这个题目还是比较容易想到用状态dp来解的,但是状态的转移比较麻烦,并且加上有离散化,比较容易出错。
dp[i][j][k]表示覆盖前i列,用了j个矩形,当前覆盖状态为k的最优解。
k==1:覆盖1号格子
k==2:覆盖2号格子
k==3:覆盖1,2号格子,并且为同一个矩形
k==4:覆盖1,2号格子,并且为不同矩形
那么转移的时候就需要考虑,新建矩形,或者直接把当前矩形边长延伸。
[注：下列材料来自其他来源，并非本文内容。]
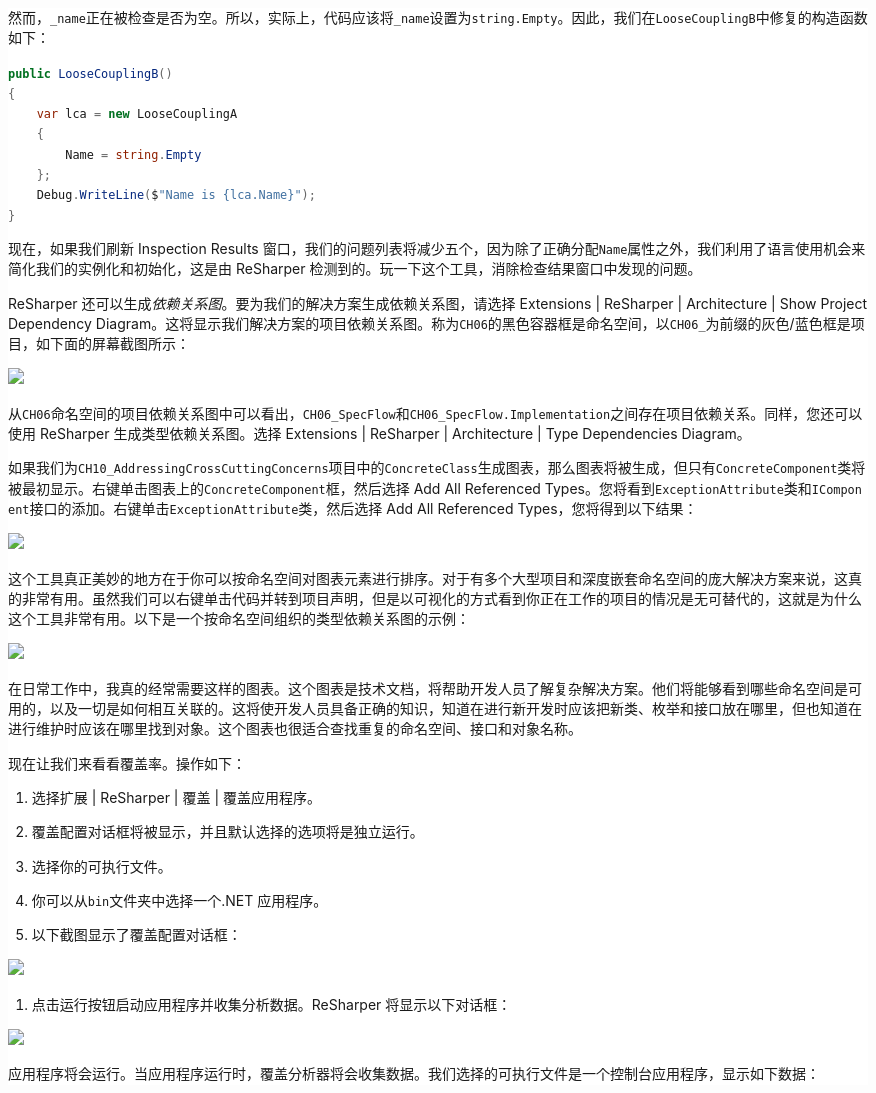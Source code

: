 然而，`_name`正在被检查是否为空。所以，实际上，代码应该将`_name`设置为`string.Empty`。因此，我们在`LooseCouplingB`中修复的构造函数如下：

```cs
public LooseCouplingB()
{
    var lca = new LooseCouplingA
    {
        Name = string.Empty
    };
    Debug.WriteLine($"Name is {lca.Name}");
}
```

现在，如果我们刷新 Inspection Results 窗口，我们的问题列表将减少五个，因为除了正确分配`Name`属性之外，我们利用了语言使用机会来简化我们的实例化和初始化，这是由 ReSharper 检测到的。玩一下这个工具，消除检查结果窗口中发现的问题。

ReSharper 还可以生成*依赖关系图*。要为我们的解决方案生成依赖关系图，请选择 Extensions | ReSharper | Architecture | Show Project Dependency Diagram。这将显示我们解决方案的项目依赖关系图。称为`CH06`的黑色容器框是命名空间，以`CH06_`为前缀的灰色/蓝色框是项目，如下面的屏幕截图所示：

![](https://github.com/OpenDocCN/freelearn-csharp-zh/raw/master/docs/cln-code-cs/img/4dcecdbe-cc72-4c4b-b6ca-aeb80473c813.png)

从`CH06`命名空间的项目依赖关系图中可以看出，`CH06_SpecFlow`和`CH06_SpecFlow.Implementation`之间存在项目依赖关系。同样，您还可以使用 ReSharper 生成类型依赖关系图。选择 Extensions | ReSharper | Architecture | Type Dependencies Diagram。

如果我们为`CH10_AddressingCrossCuttingConcerns`项目中的`ConcreteClass`生成图表，那么图表将被生成，但只有`ConcreteComponent`类将被最初显示。右键单击图表上的`ConcreteComponent`框，然后选择 Add All Referenced Types。您将看到`ExceptionAttribute`类和`IComponent`接口的添加。右键单击`ExceptionAttribute`类，然后选择 Add All Referenced Types，您将得到以下结果：

![](https://github.com/OpenDocCN/freelearn-csharp-zh/raw/master/docs/cln-code-cs/img/ea8e50b2-0ab3-4b5c-8110-b7ed7648b6ee.png)

这个工具真正美妙的地方在于你可以按命名空间对图表元素进行排序。对于有多个大型项目和深度嵌套命名空间的庞大解决方案来说，这真的非常有用。虽然我们可以右键单击代码并转到项目声明，但是以可视化的方式看到你正在工作的项目的情况是无可替代的，这就是为什么这个工具非常有用。以下是一个按命名空间组织的类型依赖关系图的示例：

![](https://github.com/OpenDocCN/freelearn-csharp-zh/raw/master/docs/cln-code-cs/img/99ae67ae-8f3b-437b-9112-a5cf9be0fae3.png)

在日常工作中，我真的经常需要这样的图表。这个图表是技术文档，将帮助开发人员了解复杂解决方案。他们将能够看到哪些命名空间是可用的，以及一切是如何相互关联的。这将使开发人员具备正确的知识，知道在进行新开发时应该把新类、枚举和接口放在哪里，但也知道在进行维护时应该在哪里找到对象。这个图表也很适合查找重复的命名空间、接口和对象名称。

现在让我们来看看覆盖率。操作如下：

1.  选择扩展 | ReSharper | 覆盖 | 覆盖应用程序。

1.  覆盖配置对话框将被显示，并且默认选择的选项将是独立运行。

1.  选择你的可执行文件。

1.  你可以从`bin`文件夹中选择一个.NET 应用程序。

1.  以下截图显示了覆盖配置对话框：

![](https://github.com/OpenDocCN/freelearn-csharp-zh/raw/master/docs/cln-code-cs/img/3ad944a8-2edf-4546-8a32-e657aa46605f.png)

1.  点击运行按钮启动应用程序并收集分析数据。ReSharper 将显示以下对话框：

![](https://github.com/OpenDocCN/freelearn-csharp-zh/raw/master/docs/cln-code-cs/img/351aa848-072c-4355-8d75-fb92db9e3815.png)

应用程序将会运行。当应用程序运行时，覆盖分析器将会收集数据。我们选择的可执行文件是一个控制台应用程序，显示如下数据：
转移种类较多。
#include <iostream>
#include <cstdio>
#include <cstring>
#include <algorithm>
using namespace std;
const int maxn=1e3+9;
bool a[3][maxn];
int x[maxn],y[maxn],f[maxn],g[maxn];
int dp[maxn][maxn][5];
struct D
{
int id,key;
bool operator <(const D & xx) const
{
return key<xx.key;
}
}h[maxn];
int main()
{
// freopen("in.txt","r",stdin);
int n,K,b;
while(scanf("%d %d %d",&n,&K,&b)!=EOF)
{
memset(a,0,sizeof(a));
for(int i=1;i<=n;i++)
{
scanf("%d %d",&x[i],&y[i]);
h[i].key=y[i],h[i].id=i;
}
sort(h+1,h+1+n);
int top=0;
f[h[1].id]=++top;
g[top]=h[1].key;
for(int i=2;i<=n;i++)
{
if(h[i].key!=h[i-1].key) ++top;
f[h[i].id]=top;
g[top]=h[i].key;
}
for(int i=1;i<=n;i++)
a[x[i]][f[i]]=1;
memset(dp,50,sizeof(dp));
dp[0][0][0]=0;
for(int k=0;k<top;k++)
{
for(int i=0;i<=K;i++)
for(int j=0;j<5;j++)
{
if(a[1][k+1]==0)
dp[k+1][i+1][2]=min(dp[k+1][i+1][2],dp[k][i][j]+1);
if(a[2][k+1]==0)
dp[k+1][i+1][1]=min(dp[k+1][i+1][1],dp[k][i][j]+1);
dp[k+1][i+1][3]=min(dp[k+1][i+1][3],dp[k][i][j]+2);
dp[k+1][i+2][4]=min(dp[k+1][i+2][4],dp[k][i][j]+2);
if(j==1)
{
if(a[2][k+1]==0)
dp[k+1][i][j]=min(dp[k+1][i][j],dp[k][i][j]+g[k+1]-g[k]);
else
dp[k+1][i+1][4]=min(dp[k+1][i+1][4],dp[k][i][j]+g[k+1]-g[k]+1);
}
else if(j==2)
{
if(a[1][k+1]==0)
dp[k+1][i][j]=min(dp[k+1][i][j],dp[k][i][j]+g[k+1]-g[k]);
else
dp[k+1][i+1][4]=min(dp[k+1][i+1][4],dp[k][i][j]+g[k+1]-g[k]+1);
}
else if(j==3)
{
dp[k+1][i][j]=min(dp[k+1][i][j],dp[k][i][j]+(g[k+1]-g[k])*2);
}
else if(j==4)
{
dp[k+1][i][j]=min(dp[k+1][i][j],dp[k][i][j]+(g[k+1]-g[k])*2);
if(a[2][k+1]==0)
dp[k+1][i][1]=min(dp[k+1][i][1],dp[k][i][j]+g[k+1]-g[k]);
else
dp[k+1][i+1][4]=min(dp[k+1][i+1][4],dp[k][i][j]+g[k+1]-g[k]+1);
if(a[1][k+1]==0)
dp[k+1][i][2]=min(dp[k+1][i][2],dp[k][i][j]+g[k+1]-g[k]);
else
dp[k+1][i+1][4]=min(dp[k+1][i+1][4],dp[k][i][j]+g[k+1]-g[k]+1);
}
}
}
int ans=1e9;
for(int k=0;k<=K;k++)
for(int i=0;i<5;i++)
ans=min(ans,dp[top][k][i]+K-k);
cout<<ans<<endl;
}
return 0;
}